Solr4.8.0源码分析(6)之非排序查询

上篇文章简单介绍了Solr的查询流程，本文开始将详细介绍下查询的细节。查询主要分为排序查询和非排序查询，由于两者走的是两个分支，所以本文先介绍下非排序的查询。

查询的流程主要在SolrIndexSearch.getDocListC(QueryResult qr, QueryCommand cmd),顾名思义该函数对queryResultCache进行处理，并根据查询条件选择进入排序查询还是非排序查询。

1   /**
  2    * getDocList version that uses+populates query and filter caches.

    * In the event of a timeout, the cache is not populated.

    */

   private void getDocListC(QueryResult qr, QueryCommand cmd) throws IOException {

     DocListAndSet out = new DocListAndSet();

     qr.setDocListAndSet(out);

     QueryResultKey key=null;

     int maxDocRequested = cmd.getOffset() + cmd.getLen(); //当有偏移的查询产生，Solr首先会获取cmd.getOffset()+cmd.getLen()个的doc id然后　　　　　　　　　　　　　　　　　　　　　　　　　　　　　　　　　　　　//再根据偏移量获取子集，所以maxDocRequested是实际的查询个数。

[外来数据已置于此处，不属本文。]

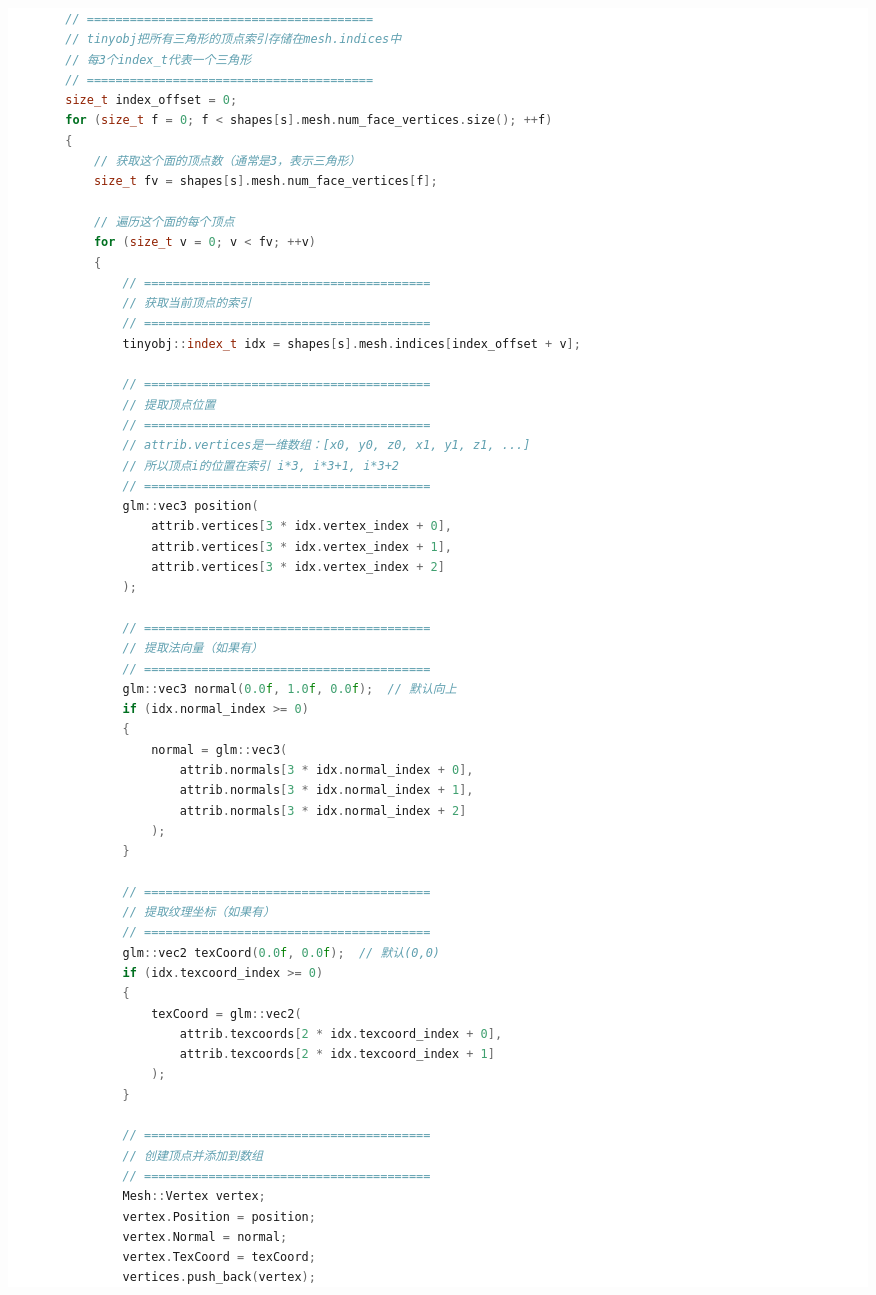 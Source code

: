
 ```cpp
        // ========================================
        // tinyobj把所有三角形的顶点索引存储在mesh.indices中
        // 每3个index_t代表一个三角形
        // ========================================
        size_t index_offset = 0;
        for (size_t f = 0; f < shapes[s].mesh.num_face_vertices.size(); ++f)
        {
            // 获取这个面的顶点数（通常是3，表示三角形）
            size_t fv = shapes[s].mesh.num_face_vertices[f];

            // 遍历这个面的每个顶点
            for (size_t v = 0; v < fv; ++v)
            {
                // ========================================
                // 获取当前顶点的索引
                // ========================================
                tinyobj::index_t idx = shapes[s].mesh.indices[index_offset + v];

                // ========================================
                // 提取顶点位置
                // ========================================
                // attrib.vertices是一维数组：[x0, y0, z0, x1, y1, z1, ...]
                // 所以顶点i的位置在索引 i*3, i*3+1, i*3+2
                // ========================================
                glm::vec3 position(
                    attrib.vertices[3 * idx.vertex_index + 0],
                    attrib.vertices[3 * idx.vertex_index + 1],
                    attrib.vertices[3 * idx.vertex_index + 2]
                );

                // ========================================
                // 提取法向量（如果有）
                // ========================================
                glm::vec3 normal(0.0f, 1.0f, 0.0f);  // 默认向上
                if (idx.normal_index >= 0)
                {
                    normal = glm::vec3(
                        attrib.normals[3 * idx.normal_index + 0],
                        attrib.normals[3 * idx.normal_index + 1],
                        attrib.normals[3 * idx.normal_index + 2]
                    );
                }

                // ========================================
                // 提取纹理坐标（如果有）
                // ========================================
                glm::vec2 texCoord(0.0f, 0.0f);  // 默认(0,0)
                if (idx.texcoord_index >= 0)
                {
                    texCoord = glm::vec2(
                        attrib.texcoords[2 * idx.texcoord_index + 0],
                        attrib.texcoords[2 * idx.texcoord_index + 1]
                    );
                }

                // ========================================
                // 创建顶点并添加到数组
                // ========================================
                Mesh::Vertex vertex;
                vertex.Position = position;
                vertex.Normal = normal;
                vertex.TexCoord = texCoord;
                vertices.push_back(vertex);
```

     // check for overflow, and check for # docs in index

     if (maxDocRequested < 0 || maxDocRequested > maxDoc()) maxDocRequested = maxDoc();// 最多的情况获取所有doc id

     int supersetMaxDoc= maxDocRequested;

     DocList superset = null;

     int flags = cmd.getFlags();

     Query q = cmd.getQuery();

     if (q instanceof ExtendedQuery) {

       ExtendedQuery eq = (ExtendedQuery)q;

       if (!eq.getCache()) {

         flags |= (NO_CHECK_QCACHE | NO_SET_QCACHE | NO_CHECK_FILTERCACHE);

       }

     }

     // we can try and look up the complete query in the cache.

     // we can't do that if filter!=null though (we don't want to

     // do hashCode() and equals() for a big DocSet).
        // 先从查询结果的缓存区查找是否出现过该条件的查询，若出现过则返回缓存的结果.关于缓存的内容将会独立写一篇文章

     if (queryResultCache != null && cmd.getFilter()==null

         && (flags & (NO_CHECK_QCACHE|NO_SET_QCACHE)) != ((NO_CHECK_QCACHE|NO_SET_QCACHE)))

     {

         // all of the current flags can be reused during warming,

         // so set all of them on the cache key.

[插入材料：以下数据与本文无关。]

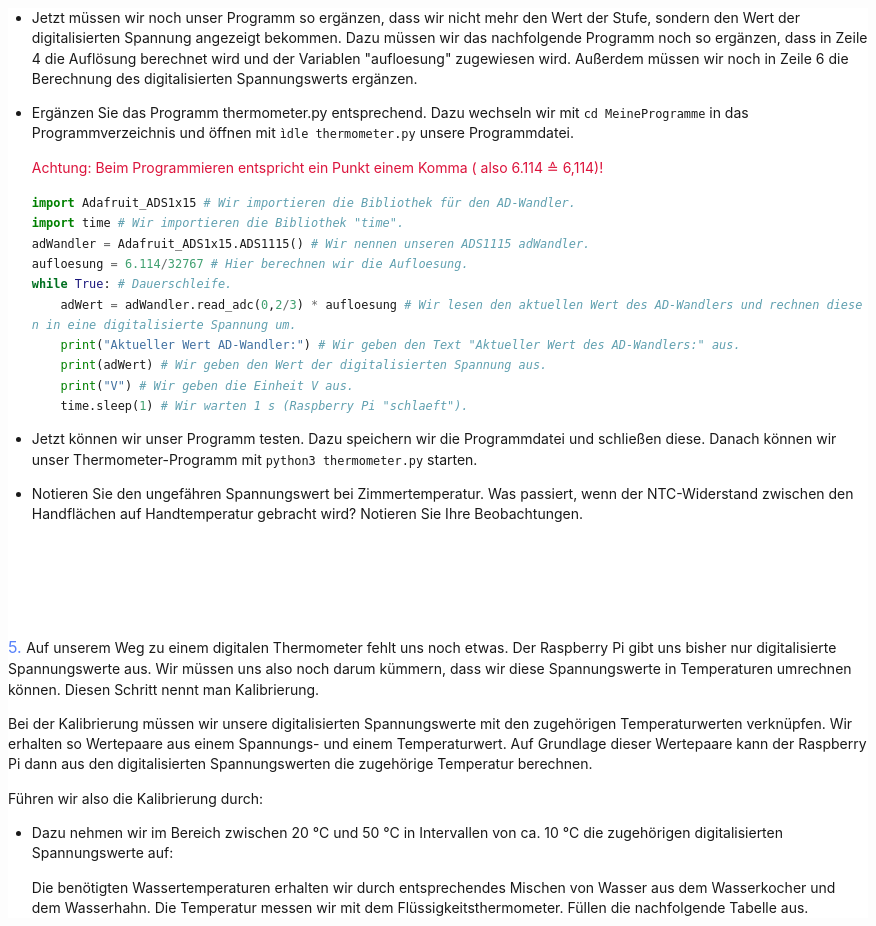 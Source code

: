    - Jetzt müssen wir noch unser Programm so ergänzen, dass wir nicht mehr den Wert der Stufe, sondern den Wert der digitalisierten Spannung angezeigt bekommen. Dazu müssen wir das nachfolgende Programm noch so ergänzen, dass in Zeile 4 die Auflösung berechnet wird und der Variablen "aufloesung" zugewiesen wird. Außerdem müssen wir noch in Zeile 6 die Berechnung des digitalisierten  Spannungswerts ergänzen. 

   - Ergänzen Sie das Programm thermometer.py entsprechend. Dazu wechseln wir mit ```cd MeineProgramme``` in das Programmverzeichnis und öffnen mit ```ìdle thermometer.py``` unsere Programmdatei. 

     <span style="color:crimson">Achtung: Beim Programmieren entspricht ein Punkt einem Komma ( also 6.114 &#8793;  6,114)! </span>

     ```python
     import Adafruit_ADS1x15 # Wir importieren die Bibliothek für den AD-Wandler.
     import time # Wir importieren die Bibliothek "time".
     adWandler = Adafruit_ADS1x15.ADS1115() # Wir nennen unseren ADS1115 adWandler.
     aufloesung = 6.114/32767 # Hier berechnen wir die Aufloesung.
     while True: # Dauerschleife.
         adWert = adWandler.read_adc(0,2/3) * aufloesung # Wir lesen den aktuellen Wert des AD-Wandlers und rechnen diesen in eine digitalisierte Spannung um.
         print("Aktueller Wert AD-Wandler:") # Wir geben den Text "Aktueller Wert des AD-Wandlers:" aus.
         print(adWert) # Wir geben den Wert der digitalisierten Spannung aus.
         print("V") # Wir geben die Einheit V aus.
         time.sleep(1) # Wir warten 1 s (Raspberry Pi "schlaeft").
     ```

   - Jetzt können wir unser Programm testen. Dazu speichern wir die Programmdatei und schließen diese. Danach können wir unser Thermometer-Programm mit ```python3 thermometer.py``` starten. 

   - Notieren Sie den ungefähren Spannungswert bei Zimmertemperatur. Was passiert, wenn der NTC-Widerstand zwischen den Handflächen auf Handtemperatur gebracht wird? Notieren Sie Ihre Beobachtungen.


&nbsp;
------


&nbsp;

<span style="color:#5882FA; font-size: 12pt ">5. </span>Auf unserem Weg zu einem digitalen Thermometer fehlt uns noch etwas. Der Raspberry Pi gibt uns bisher nur digitalisierte Spannungswerte aus. Wir müssen uns also noch darum kümmern, dass wir diese Spannungswerte in Temperaturen umrechnen können. Diesen Schritt nennt man Kalibrierung.

Bei der Kalibrierung müssen wir unsere digitalisierten Spannungswerte mit den zugehörigen Temperaturwerten verknüpfen. Wir erhalten so Wertepaare aus einem Spannungs- und einem Temperaturwert. Auf Grundlage dieser Wertepaare kann der Raspberry Pi dann aus den digitalisierten Spannungswerten die zugehörige Temperatur berechnen.


Führen wir also die Kalibrierung durch:

- Dazu nehmen wir im Bereich zwischen 20 °C und 50 °C in Intervallen von ca. 10 °C die zugehörigen digitalisierten Spannungswerte auf:

  Die benötigten Wassertemperaturen erhalten wir durch entsprechendes Mischen von Wasser aus dem Wasserkocher und dem Wasserhahn. Die Temperatur messen wir mit dem Flüssigkeitsthermometer. Füllen die nachfolgende Tabelle aus.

         key = new QueryResultKey(q, cmd.getFilterList(), cmd.getSort(), flags);

         if ((flags & NO_CHECK_QCACHE)==0) {

           superset = queryResultCache.get(key);

           if (superset != null) {

             // check that the cache entry has scores recorded if we need them

             if ((flags & GET_SCORES)==0 || superset.hasScores()) {

               // NOTE: subset() returns null if the DocList has fewer docs than

               // requested

               out.docList = superset.subset(cmd.getOffset(),cmd.getLen()); //如果有缓存，就从中去除一部分子集

             }

           }

           if (out.docList != null) {

             // found the docList in the cache... now check if we need the docset too.

             // OPT: possible future optimization - if the doclist contains all the matches,

             // use it to make the docset instead of rerunning the query.
                //获取缓存中的docSet，并传给result。

             if (out.docSet==null && ((flags & GET_DOCSET)!=0) ) {

               if (cmd.getFilterList()==null) {

                 out.docSet = getDocSet(cmd.getQuery());

               } else {

                 List<Query> newList = new ArrayList<>(cmd.getFilterList().size()+1);

                 newList.add(cmd.getQuery());

                 newList.addAll(cmd.getFilterList());

                 out.docSet = getDocSet(newList);

               }

             }

             return;

           }

         }

       // If we are going to generate the result, bump up to the

       // next resultWindowSize for better caching.

       // 修改supersetMaxDoc为queryResultWindwSize的整数倍

       if ((flags & NO_SET_QCACHE) == 0) {

         // handle 0 special case as well as avoid idiv in the common case.

         if (maxDocRequested < queryResultWindowSize) {

           supersetMaxDoc=queryResultWindowSize;

         } else {

           supersetMaxDoc = ((maxDocRequested -1)/queryResultWindowSize + 1)*queryResultWindowSize;

           if (supersetMaxDoc < 0) supersetMaxDoc=maxDocRequested;

         }

       } else {

         key = null;  // we won't be caching the result

       }

     }

     cmd.setSupersetMaxDoc(supersetMaxDoc);

     // OK, so now we need to generate an answer.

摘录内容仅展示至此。